> **The task**
The expected output is a copy of every line in the records with the string "smartphone".

Top of Given data

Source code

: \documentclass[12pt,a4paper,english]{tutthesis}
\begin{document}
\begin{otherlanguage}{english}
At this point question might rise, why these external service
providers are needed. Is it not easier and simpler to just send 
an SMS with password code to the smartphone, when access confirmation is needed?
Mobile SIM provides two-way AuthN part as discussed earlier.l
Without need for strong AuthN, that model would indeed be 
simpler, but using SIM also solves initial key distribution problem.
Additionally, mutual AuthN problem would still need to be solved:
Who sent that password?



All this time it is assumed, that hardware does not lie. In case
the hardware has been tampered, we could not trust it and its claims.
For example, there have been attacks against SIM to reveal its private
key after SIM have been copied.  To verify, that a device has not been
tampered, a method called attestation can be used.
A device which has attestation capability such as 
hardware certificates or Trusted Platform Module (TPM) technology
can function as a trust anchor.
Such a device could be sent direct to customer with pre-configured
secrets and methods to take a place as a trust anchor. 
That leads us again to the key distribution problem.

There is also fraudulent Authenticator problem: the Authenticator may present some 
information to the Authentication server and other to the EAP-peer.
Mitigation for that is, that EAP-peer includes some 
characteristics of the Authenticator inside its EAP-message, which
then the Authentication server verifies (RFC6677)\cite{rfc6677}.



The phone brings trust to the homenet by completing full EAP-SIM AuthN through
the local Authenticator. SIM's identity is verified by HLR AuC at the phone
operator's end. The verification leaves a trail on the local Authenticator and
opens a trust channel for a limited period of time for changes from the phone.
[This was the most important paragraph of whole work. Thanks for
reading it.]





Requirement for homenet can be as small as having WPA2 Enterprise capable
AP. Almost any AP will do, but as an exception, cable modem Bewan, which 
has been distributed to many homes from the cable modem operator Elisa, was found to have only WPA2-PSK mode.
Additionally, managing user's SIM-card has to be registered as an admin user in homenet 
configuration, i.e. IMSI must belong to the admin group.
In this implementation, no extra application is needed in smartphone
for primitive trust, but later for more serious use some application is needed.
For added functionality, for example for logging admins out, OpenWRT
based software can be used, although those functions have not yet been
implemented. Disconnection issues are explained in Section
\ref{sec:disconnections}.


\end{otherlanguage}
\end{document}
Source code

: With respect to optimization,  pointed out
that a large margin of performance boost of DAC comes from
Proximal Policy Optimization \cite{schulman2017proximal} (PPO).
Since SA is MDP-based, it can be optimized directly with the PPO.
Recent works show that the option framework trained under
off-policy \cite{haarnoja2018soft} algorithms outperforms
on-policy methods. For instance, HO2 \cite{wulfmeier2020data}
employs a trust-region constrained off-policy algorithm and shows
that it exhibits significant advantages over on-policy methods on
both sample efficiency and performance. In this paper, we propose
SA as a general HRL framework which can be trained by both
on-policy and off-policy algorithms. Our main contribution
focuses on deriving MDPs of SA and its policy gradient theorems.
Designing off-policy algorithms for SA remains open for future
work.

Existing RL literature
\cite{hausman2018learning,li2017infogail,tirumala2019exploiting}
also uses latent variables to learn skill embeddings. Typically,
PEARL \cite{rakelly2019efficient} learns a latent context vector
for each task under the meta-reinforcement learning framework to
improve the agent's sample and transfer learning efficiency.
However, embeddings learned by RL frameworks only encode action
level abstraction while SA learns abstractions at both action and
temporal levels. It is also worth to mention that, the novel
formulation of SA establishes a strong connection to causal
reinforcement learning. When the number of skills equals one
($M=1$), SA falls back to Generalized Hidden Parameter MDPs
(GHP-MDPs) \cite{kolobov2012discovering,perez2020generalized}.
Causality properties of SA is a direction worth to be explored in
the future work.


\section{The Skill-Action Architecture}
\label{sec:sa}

Bottom of Given data

> **Task output**
an SMS with password code to the smartphone, when access confirmation is needed?
In this implementation, no extra application is needed in smartphone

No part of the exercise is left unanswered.